I try not to be too judgmental (alright, who am I kidding?), but in their case, they really were what they looked like - - cliquish bitches. But surely I was the bigger fool for attempting to engage them in conversation. And about literature of all things! But I just couldn’t help myself when I heard them discussing Joe Meno’s Hairstyles of the Damned, a book that I had just read and liked so much that I actually went out and bought it. And then thought it would be the perfect birthday present for a friend so I bought her a copy, too. Despite the porn incident, I am still a frequent user of the Chicago Public Library, so the fact that I bought two copies of the book is a testament to how much I enjoyed reading it.

       So when I heard one of the clique girls mention the book, I turned towards their little group and said with enthusiasm, “Oh, I just read that book. Isn’t it great?” My question was met with an uncomfortable silence. I should mention that I am having this conversation on the sidelines of a soccer field where my child is participating in a ninety minute soccer camp along with their children. This was the final day of the five day camp. And I never much liked the looks of the little clique - - all huddled together every day drinking coffee and eating Starbucks pastries, dressed in expensive athletic apparel as though they were the ones participating in the soccer camp. They weren’t a very friendly group. You’d think after five days of standing around with the same group of people, a friendly smile or hello wouldn’t be out of the question. Apparently, being a cliquish bitch was too physically demanding to allow for any friendliness on their part. Perhaps that would explain their inclination to dress in athletic apparel that looked as if it never actually was used in any athletic fashion.

       Finally, after looking at me as if I was quite insane, one of the clique actually responds. It is the martyr mom teacher to be that speaks. I know she is going to be a teacher because she has spent the past five days whining about how difficult her education classes are and how she routinely has to get up at five in the morning to read. "Oh,” she says to me, in a subtle like any of us really cares what you think voice that I can visualize her using on her students, “did you like that book? I guess maybe it’s okay. But I have to read it for a literature course!” She emphasizes the word “literature” as if that explains everything.

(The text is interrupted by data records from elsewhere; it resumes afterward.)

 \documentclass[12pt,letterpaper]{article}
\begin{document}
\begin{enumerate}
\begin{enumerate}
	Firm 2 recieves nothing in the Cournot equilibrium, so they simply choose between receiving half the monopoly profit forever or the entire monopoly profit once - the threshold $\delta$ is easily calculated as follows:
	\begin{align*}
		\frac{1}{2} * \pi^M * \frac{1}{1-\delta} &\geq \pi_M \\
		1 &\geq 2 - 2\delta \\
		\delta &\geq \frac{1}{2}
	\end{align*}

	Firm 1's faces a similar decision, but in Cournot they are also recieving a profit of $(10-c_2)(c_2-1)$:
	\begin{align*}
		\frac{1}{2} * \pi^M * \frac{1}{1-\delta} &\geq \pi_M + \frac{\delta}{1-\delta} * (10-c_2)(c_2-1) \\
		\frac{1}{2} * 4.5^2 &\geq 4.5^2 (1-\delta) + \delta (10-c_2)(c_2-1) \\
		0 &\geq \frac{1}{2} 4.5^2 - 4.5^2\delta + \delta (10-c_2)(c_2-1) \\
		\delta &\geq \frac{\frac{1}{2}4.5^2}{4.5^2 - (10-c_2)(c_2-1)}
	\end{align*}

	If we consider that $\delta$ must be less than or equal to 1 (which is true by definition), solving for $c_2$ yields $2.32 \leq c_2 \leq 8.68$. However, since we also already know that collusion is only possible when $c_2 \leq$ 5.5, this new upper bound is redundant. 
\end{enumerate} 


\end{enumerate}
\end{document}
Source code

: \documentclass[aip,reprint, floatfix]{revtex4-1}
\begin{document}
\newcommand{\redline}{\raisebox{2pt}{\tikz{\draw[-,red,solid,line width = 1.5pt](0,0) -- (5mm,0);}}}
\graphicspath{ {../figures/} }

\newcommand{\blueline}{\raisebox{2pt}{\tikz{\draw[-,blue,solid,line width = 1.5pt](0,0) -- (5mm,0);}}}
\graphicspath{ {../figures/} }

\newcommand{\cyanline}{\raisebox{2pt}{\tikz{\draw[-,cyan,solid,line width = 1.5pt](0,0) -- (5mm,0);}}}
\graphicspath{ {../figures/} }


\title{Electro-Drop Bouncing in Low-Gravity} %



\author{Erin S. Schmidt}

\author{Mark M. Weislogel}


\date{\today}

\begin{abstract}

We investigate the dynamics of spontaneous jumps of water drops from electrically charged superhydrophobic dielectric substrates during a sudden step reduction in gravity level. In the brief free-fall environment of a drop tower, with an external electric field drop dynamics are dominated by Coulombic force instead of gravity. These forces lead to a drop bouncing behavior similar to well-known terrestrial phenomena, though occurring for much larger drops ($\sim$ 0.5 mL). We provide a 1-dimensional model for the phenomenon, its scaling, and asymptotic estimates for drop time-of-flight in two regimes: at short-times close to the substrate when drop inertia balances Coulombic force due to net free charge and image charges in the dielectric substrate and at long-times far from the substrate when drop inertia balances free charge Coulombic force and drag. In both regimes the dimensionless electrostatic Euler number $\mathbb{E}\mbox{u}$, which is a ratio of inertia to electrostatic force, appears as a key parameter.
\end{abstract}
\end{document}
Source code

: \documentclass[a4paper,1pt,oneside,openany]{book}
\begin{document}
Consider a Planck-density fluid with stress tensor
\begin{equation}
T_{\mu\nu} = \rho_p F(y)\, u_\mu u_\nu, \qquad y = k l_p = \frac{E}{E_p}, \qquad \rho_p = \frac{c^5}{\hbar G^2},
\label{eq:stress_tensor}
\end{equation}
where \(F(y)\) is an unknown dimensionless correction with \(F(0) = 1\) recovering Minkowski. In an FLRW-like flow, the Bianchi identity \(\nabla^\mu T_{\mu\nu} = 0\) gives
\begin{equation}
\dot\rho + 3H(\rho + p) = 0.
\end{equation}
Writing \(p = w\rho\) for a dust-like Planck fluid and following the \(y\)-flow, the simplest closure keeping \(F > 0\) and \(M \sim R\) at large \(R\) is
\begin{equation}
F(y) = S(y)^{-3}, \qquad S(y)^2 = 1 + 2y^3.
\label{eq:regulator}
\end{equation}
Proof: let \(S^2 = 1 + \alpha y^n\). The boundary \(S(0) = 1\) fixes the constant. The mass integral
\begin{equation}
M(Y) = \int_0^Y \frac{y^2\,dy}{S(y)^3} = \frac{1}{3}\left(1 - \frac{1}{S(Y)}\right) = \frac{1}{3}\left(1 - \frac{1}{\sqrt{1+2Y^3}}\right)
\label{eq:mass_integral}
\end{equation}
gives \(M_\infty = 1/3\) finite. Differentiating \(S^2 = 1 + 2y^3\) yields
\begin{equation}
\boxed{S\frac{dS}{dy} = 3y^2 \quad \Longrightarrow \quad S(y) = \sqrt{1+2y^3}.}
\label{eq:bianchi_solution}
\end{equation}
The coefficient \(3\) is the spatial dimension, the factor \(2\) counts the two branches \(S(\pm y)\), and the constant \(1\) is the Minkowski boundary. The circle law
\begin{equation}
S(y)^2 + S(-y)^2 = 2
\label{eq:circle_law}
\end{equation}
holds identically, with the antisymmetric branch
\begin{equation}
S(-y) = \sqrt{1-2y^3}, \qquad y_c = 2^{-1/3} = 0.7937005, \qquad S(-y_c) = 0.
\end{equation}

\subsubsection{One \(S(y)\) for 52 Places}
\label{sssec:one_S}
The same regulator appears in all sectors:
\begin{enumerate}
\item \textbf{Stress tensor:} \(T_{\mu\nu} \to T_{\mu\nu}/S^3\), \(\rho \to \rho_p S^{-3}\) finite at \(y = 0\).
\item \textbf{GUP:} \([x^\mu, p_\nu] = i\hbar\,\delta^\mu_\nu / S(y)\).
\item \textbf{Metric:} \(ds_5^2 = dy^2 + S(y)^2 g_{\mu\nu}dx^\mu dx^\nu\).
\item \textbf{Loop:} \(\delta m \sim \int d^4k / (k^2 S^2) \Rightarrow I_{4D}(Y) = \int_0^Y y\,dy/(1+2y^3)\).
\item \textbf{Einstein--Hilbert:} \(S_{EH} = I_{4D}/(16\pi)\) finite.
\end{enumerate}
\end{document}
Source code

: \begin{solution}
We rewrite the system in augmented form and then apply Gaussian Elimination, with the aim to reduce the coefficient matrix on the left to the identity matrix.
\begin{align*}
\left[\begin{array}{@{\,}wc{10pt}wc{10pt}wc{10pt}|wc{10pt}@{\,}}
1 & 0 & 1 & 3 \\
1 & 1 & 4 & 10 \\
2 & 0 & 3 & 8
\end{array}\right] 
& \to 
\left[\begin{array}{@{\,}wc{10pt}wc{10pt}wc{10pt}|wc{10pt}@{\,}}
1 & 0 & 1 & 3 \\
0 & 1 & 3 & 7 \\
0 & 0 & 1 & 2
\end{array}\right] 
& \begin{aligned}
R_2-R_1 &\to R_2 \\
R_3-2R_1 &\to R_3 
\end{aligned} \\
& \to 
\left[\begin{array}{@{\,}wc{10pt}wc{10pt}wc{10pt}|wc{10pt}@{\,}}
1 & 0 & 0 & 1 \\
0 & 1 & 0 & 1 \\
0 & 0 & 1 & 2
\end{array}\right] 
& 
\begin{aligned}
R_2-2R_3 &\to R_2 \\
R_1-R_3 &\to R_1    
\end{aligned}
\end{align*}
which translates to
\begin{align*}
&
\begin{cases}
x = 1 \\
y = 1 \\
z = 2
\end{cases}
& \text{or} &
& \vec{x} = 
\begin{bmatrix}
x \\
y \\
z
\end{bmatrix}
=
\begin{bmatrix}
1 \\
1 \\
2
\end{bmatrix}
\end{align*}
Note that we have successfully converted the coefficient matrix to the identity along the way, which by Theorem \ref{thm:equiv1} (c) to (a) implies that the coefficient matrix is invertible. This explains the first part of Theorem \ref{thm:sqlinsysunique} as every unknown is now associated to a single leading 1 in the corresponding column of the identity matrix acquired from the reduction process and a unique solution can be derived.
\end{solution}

       “Oh, right,” I say, in a serious tone. “I thought it was a great book. But I suppose Joe Meno isn’t Shakespeare. I mean, sure they both write about a universal human experience,” they continue to look at me in disbelief. I’m not sure if it is because of my comments, or if it is because of my appearance. Perhaps both. I am holding a slightly moldy bike water bottle in my hand instead of the requisite cup of Starbucks. (I noticed it was moldy in the morning as I filled it, but didn’t have time to find a different bottle. And, as it had probably been moldy for some time, I figured it hadn’t done me any harm so why worry about it.) I am not wearing an expensive athletic ensemble, but rather my summer running outfit which consists of ill fitting shorts and a t-shirt that makes me look like I am a box and not a female. My hair is wind blown and wild and I probably smell bad as I had recently finished running laps around the soccer fields. Quite frankly, I would likely give me looks, too. Nice people, though, wouldn’t be so obvious in their disdain. Undeterred, I continue, “But I guess, yeah, you’d probably much prefer reading Shakespeare at five in the morning. Shakespeare can be pretty hard to get through and Hairstyles of the Damned was a lot of fun to read. I can see what you mean about it not being literature.”

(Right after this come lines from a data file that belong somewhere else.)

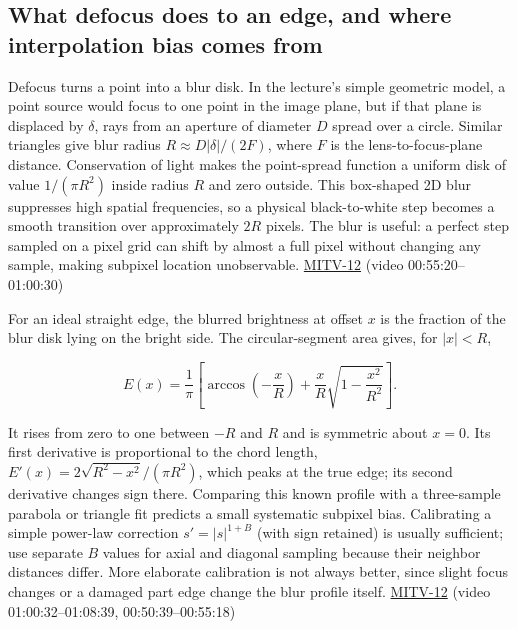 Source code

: \subsection{What defocus does to an edge, and where interpolation bias comes from}\label{04-visual-computing-ii-ch030-what-defocus-does-to-an-edge-and-where-interpolation-bias-comes-from}

Defocus turns a point into a blur disk. In the lecture's simple geometric model, a point source would focus to one point in the image plane, but if that plane is displaced by \(\delta\), rays from an aperture of diameter \(D\) spread over a circle. Similar triangles give blur radius \(R\approx D|\delta|/(2F)\), where \(F\) is the lens-to-focus-plane distance. Conservation of light makes the point-spread function a uniform disk of value \(1/(\pi R^2)\) inside radius \(R\) and zero outside. This box-shaped 2D blur suppresses high spatial frequencies, so a physical black-to-white step becomes a smooth transition over approximately \(2R\) pixels. The blur is useful: a perfect step sampled on a pixel grid can shift by almost a full pixel without changing any sample, making subpixel location unobservable. \hyperref[04-visual-computing-ii-ch036-mitv-12---blob-analysis-binary-image-processing-greens-theorem-derivative-and-integral]{MITV-12} (video 00:55:20--01:00:30)

For an ideal straight edge, the blurred brightness at offset \(x\) is the fraction of the blur disk lying on the bright side. The circular-segment area gives, for \(|x|<R\),

\[
E(x)=\frac{1}{\pi}\left[\arccos\left(-\frac{x}{R}\right)+\frac{x}{R}\sqrt{1-\frac{x^2}{R^2}}\right].
\]

It rises from zero to one between \(-R\) and \(R\) and is symmetric about \(x=0\). Its first derivative is proportional to the chord length, \(E'(x)=2\sqrt{R^2-x^2}/(\pi R^2)\), which peaks at the true edge; its second derivative changes sign there. Comparing this known profile with a three-sample parabola or triangle fit predicts a small systematic subpixel bias. Calibrating a simple power-law correction \(s'=|s|^{1+B}\) (with sign retained) is usually sufficient; use separate \(B\) values for axial and diagonal sampling because their neighbor distances differ. More elaborate calibration is not always better, since slight focus changes or a damaged part edge change the blur profile itself. \hyperref[04-visual-computing-ii-ch036-mitv-12---blob-analysis-binary-image-processing-greens-theorem-derivative-and-integral]{MITV-12} (video 01:00:32--01:08:39, 00:50:39--00:55:18)

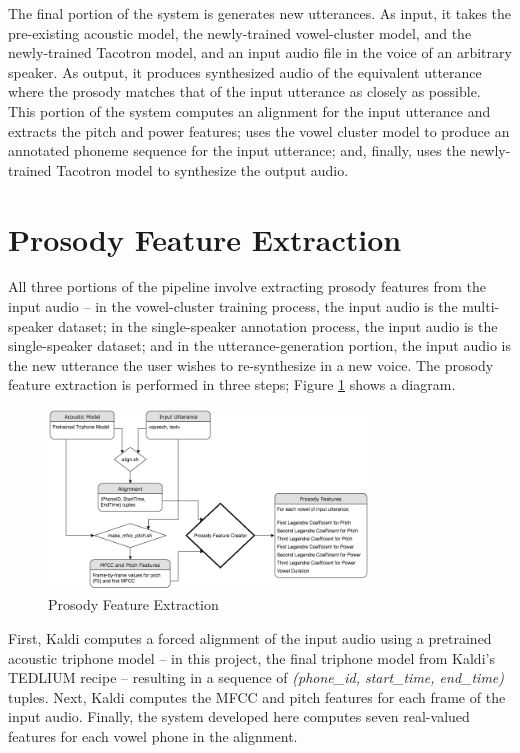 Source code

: \documentclass{article}
\begin{document}
The final portion of the system is generates new utterances. As input, it takes the pre-existing acoustic model, the newly-trained vowel-cluster model, and the newly-trained Tacotron model, and an input audio file in the voice of an arbitrary speaker. As output, it produces synthesized audio of the equivalent utterance where the prosody matches that of the input utterance as closely as possible. This portion of the system computes an alignment for the input utterance and extracts the pitch and power features; uses the vowel cluster model to produce an annotated phoneme sequence for the input utterance; and, finally, uses the newly-trained Tacotron model to synthesize the output audio.

\section{Prosody Feature Extraction}
\label{sec:prosody}

All three portions of the pipeline involve extracting prosody features from the input audio -- in the vowel-cluster training process, the input audio is the multi-speaker dataset; in the single-speaker annotation process, the input audio is the single-speaker dataset; and in the utterance-generation portion, the input audio is the new utterance the user wishes to re-synthesize in a new voice.
The prosody feature extraction is performed in three steps; Figure \ref{fig:prosodyextraction} shows a diagram.

\begin{figure}[htb]

\begin{minipage}[b]{1.0\linewidth}
  \centering
  \centerline{\includegraphics[width=8.5cm]{Prosody_Extraction.png}}
\end{minipage}
\caption{Prosody Feature Extraction}
\label{fig:prosodyextraction}
\end{figure}

First, Kaldi computes a forced alignment of the input audio using a pretrained acoustic triphone model -- in this project, the final triphone model from Kaldi's TEDLIUM recipe -- resulting in a sequence of \textit{(phone\_id, start\_time, end\_time)} tuples.
Next, Kaldi computes the MFCC and pitch features for each frame of the input audio. Finally, the system developed here computes seven real-valued features for each vowel phone in the alignment.
\end{document}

       Martyr mom teacher to be looks confused at first, but then smiles when she interprets my comments to mean that I agree with her. “I know, right?” she actually says. I desperately want to reply, “as if!”, but cannot, surprisingly, allow myself to be so rude. At this point, happy that I am on her side, martyr mom teacher to be now confidently plants her hands on her hips and begins a soliloquy which basically just restates her position that it is truly awful to have to read good fiction in a literature class. The why questions begin in earnest in my brain. Why did I have to jump into their conversation? Why didn’t I learn when I was nine? Why does this horrible person have to become a teacher?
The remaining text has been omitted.